§ **Required work**
In the data below, how many lines contain the word "specify"? Answer with the number alone.

......

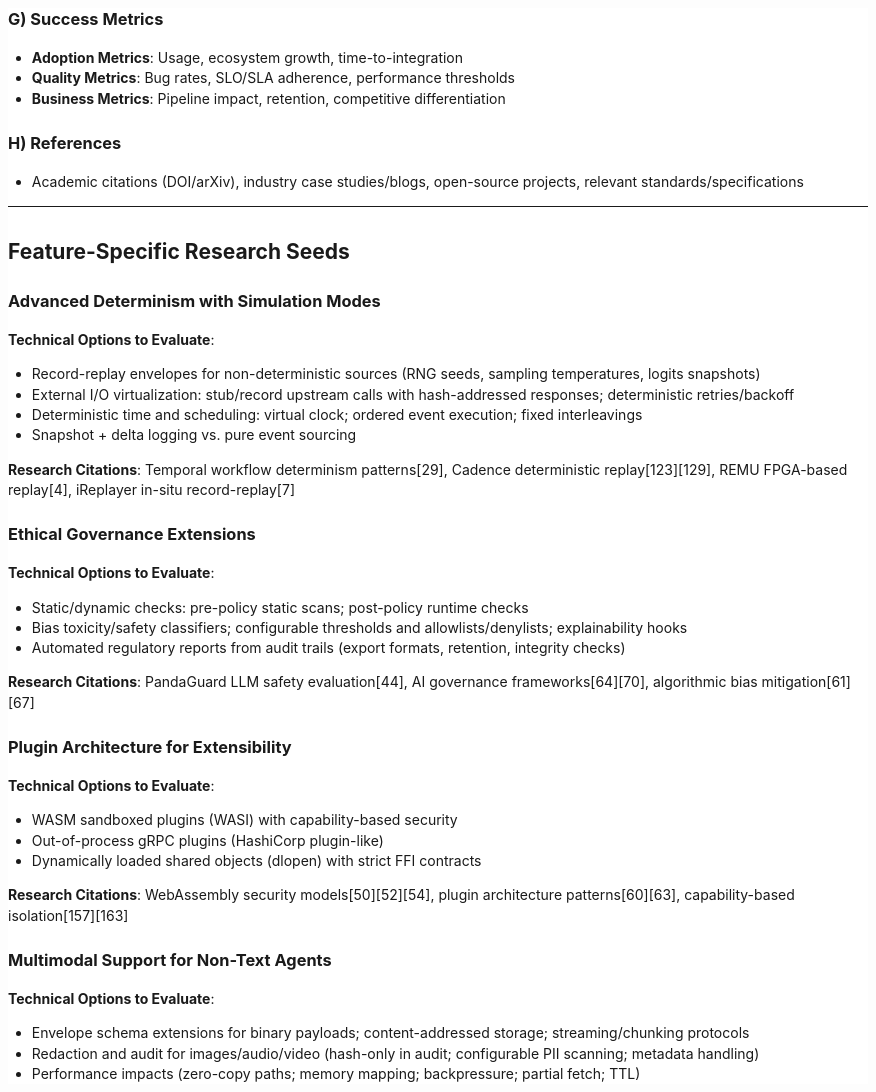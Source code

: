 ### G) Success Metrics
- **Adoption Metrics**: Usage, ecosystem growth, time-to-integration
- **Quality Metrics**: Bug rates, SLO/SLA adherence, performance thresholds
- **Business Metrics**: Pipeline impact, retention, competitive differentiation

### H) References
- Academic citations (DOI/arXiv), industry case studies/blogs, open-source projects, relevant standards/specifications

---

## Feature-Specific Research Seeds

### Advanced Determinism with Simulation Modes
**Technical Options to Evaluate**:
- Record-replay envelopes for non-deterministic sources (RNG seeds, sampling temperatures, logits snapshots)
- External I/O virtualization: stub/record upstream calls with hash-addressed responses; deterministic retries/backoff
- Deterministic time and scheduling: virtual clock; ordered event execution; fixed interleavings
- Snapshot + delta logging vs. pure event sourcing

**Research Citations**: Temporal workflow determinism patterns[29], Cadence deterministic replay[123][129], REMU FPGA-based replay[4], iReplayer in-situ record-replay[7]

### Ethical Governance Extensions
**Technical Options to Evaluate**:
- Static/dynamic checks: pre-policy static scans; post-policy runtime checks
- Bias toxicity/safety classifiers; configurable thresholds and allowlists/denylists; explainability hooks
- Automated regulatory reports from audit trails (export formats, retention, integrity checks)

**Research Citations**: PandaGuard LLM safety evaluation[44], AI governance frameworks[64][70], algorithmic bias mitigation[61][67]

### Plugin Architecture for Extensibility
**Technical Options to Evaluate**:
- WASM sandboxed plugins (WASI) with capability-based security
- Out-of-process gRPC plugins (HashiCorp plugin-like)
- Dynamically loaded shared objects (dlopen) with strict FFI contracts

**Research Citations**: WebAssembly security models[50][52][54], plugin architecture patterns[60][63], capability-based isolation[157][163]

### Multimodal Support for Non-Text Agents
**Technical Options to Evaluate**:
- Envelope schema extensions for binary payloads; content-addressed storage; streaming/chunking protocols
- Redaction and audit for images/audio/video (hash-only in audit; configurable PII scanning; metadata handling)
- Performance impacts (zero-copy paths; memory mapping; backpressure; partial fetch; TTL)
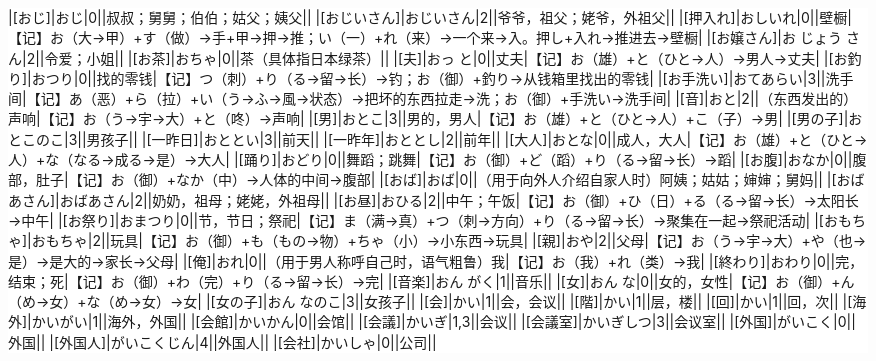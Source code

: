 |[おじ]|おじ|0||叔叔；舅舅；伯伯；姑父；姨父||
|[おじいさん]|おじいさん|2||爷爷，祖父；姥爷，外祖父||
|[押入れ]|おしいれ|0||壁橱|【记】お（大→甲）+す（做）→手+甲→押→推；い（一）+れ（来）→一个来→入。押し+入れ→推进去→壁橱|
|[お嬢さん]|お じょう さん|2||令爱；小姐||
|[お茶]|おちゃ|0||茶（具体指日本绿茶）||
|[夫]|おっ と|0||丈夫|【记】お（雄）+と（ひと→人）→男人→丈夫|
|[お釣り]|おつり|0||找的零钱|【记】つ（刺）+り（る→留→长）→钓；お（御）+釣り→从钱箱里找出的零钱|
|[お手洗い]|おてあらい|3||洗手间|【记】あ（恶）+ら（拉）+い（う→ふ→風→状态）→把坏的东西拉走→洗；お（御）+手洗い→洗手间|
|[音]|おと|2||（东西发出的）声响|【记】お（う→宇→大）+と（咚）→声响|
|[男]|おとこ|3||男的，男人|【记】お（雄）+と（ひと→人）+こ（子）→男|
|[男の子]|おとこのこ|3||男孩子||
|[一昨日]|おととい|3||前天||
|[一昨年]|おととし|2||前年||
|[大人]|おとな|0||成人，大人|【记】お（雄）+と（ひと→人）+な（なる→成る→是）→大人|
|[踊り]|おどり|0||舞蹈；跳舞|【记】お（御）+ど（蹈）+り（る→留→长）→蹈|
|[お腹]|おなか|0||腹部，肚子|【记】お（御）+なか（中）→人体的中间→腹部|
|[おば]|おば|0||（用于向外人介绍自家人时）阿姨；姑姑；婶婶；舅妈||
|[おばあさん]|おばあさん|2||奶奶，祖母；姥姥，外祖母||
|[お昼]|おひる|2||中午；午饭|【记】お（御）+ひ（日）+る（る→留→长）→太阳长→中午|
|[お祭り]|おまつり|0||节，节日；祭祀|【记】ま（满→真）+つ（刺→方向）+り（る→留→长）→聚集在一起→祭祀活动|
|[おもちゃ]|おもちゃ|2||玩具|【记】お（御）+も（もの→物）+ちゃ（小）→小东西→玩具|
|[親]|おや|2||父母|【记】お（う→宇→大）+や（也→是）→是大的→家长→父母|
|[俺]|おれ|0||（用于男人称呼自己时，语气粗鲁）我|【记】お（我）+れ（类）→我|
|[終わり]|おわり|0||完，结束；死|【记】お（御）+わ（完）+り（る→留→长）→完|
|[音楽]|おん がく|1||音乐||
|[女]|おん な|0||女的，女性|【记】お（御）+ん （め→女）+な（め→女）→女|
|[女の子]|おん なのこ|3||女孩子||
|[会]|かい|1||会，会议||
|[階]|かい|1||层，楼||
|[回]|かい|1||回，次||
|[海外]|かいがい|1||海外，外国||
|[会館]|かいかん|0||会馆||
|[会議]|かいぎ|1,3||会议||
|[会議室]|かいぎしつ|3||会议室||
|[外国]|がいこく|0||外国||
|[外国人]|がいこくじん|4||外国人||
|[会社]|かいしゃ|0||公司||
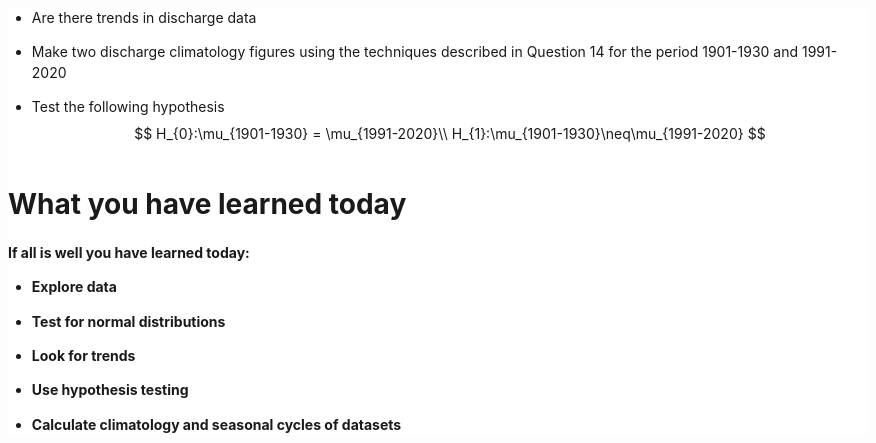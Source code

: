 -   Are there trends in discharge data

-   Make two discharge climatology figures using the techniques
    described in Question 14 for the period 1901-1930 and 1991-2020

-   Test the following hypothesis $$
    H_{0}:\mu_{1901-1930} = \mu_{1991-2020}\\
    H_{1}:\mu_{1901-1930}\neq\mu_{1991-2020}
    $$

# What you have learned today

**If all is well you have learned today:**

-   **Explore data**

-   **Test for normal distributions**

-   **Look for trends**

-   **Use hypothesis testing**

-   **Calculate climatology and seasonal cycles of datasets**

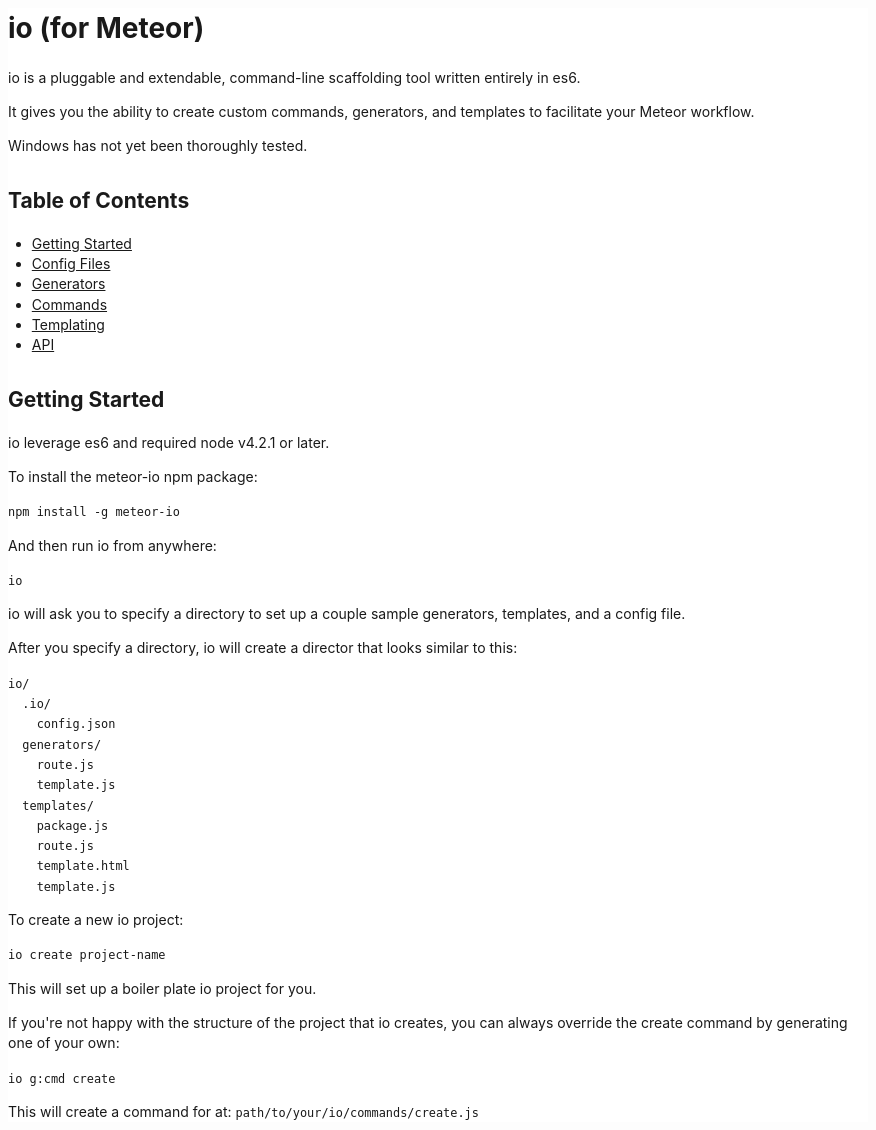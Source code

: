 # io (for Meteor)
io is a pluggable and extendable, command-line scaffolding tool written entirely in es6.

It gives you the ability to create custom commands, generators, and templates to facilitate your Meteor workflow.

Windows has not yet been thoroughly tested.
## Table of Contents
* [Getting Started](#getting-started)
* [Config Files](#config-files)
* [Generators](#generators)
* [Commands](#commands)
* [Templating](#templating)
* [API](#api)

## Getting Started
io leverage es6 and required node v4.2.1 or later.

To install the meteor-io npm package:
```shell
npm install -g meteor-io
```
And then run io from anywhere:
```shell
io
```
io will ask you to specify a directory to set up a couple sample generators, templates, and a config file.

After you specify a directory, io will create a director that looks similar to this:
```
io/
  .io/
    config.json
  generators/
    route.js
    template.js
  templates/
    package.js
    route.js
    template.html
    template.js
```
To create a new io project:
```shell
io create project-name
```
This will set up a boiler plate io project for you.

If you're not happy with the structure of the project that io creates, you can always override the create command by generating one of your own:
```sh
io g:cmd create
```
This will create a command for at: `path/to/your/io/commands/create.js`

......

§ **Expected answer**
2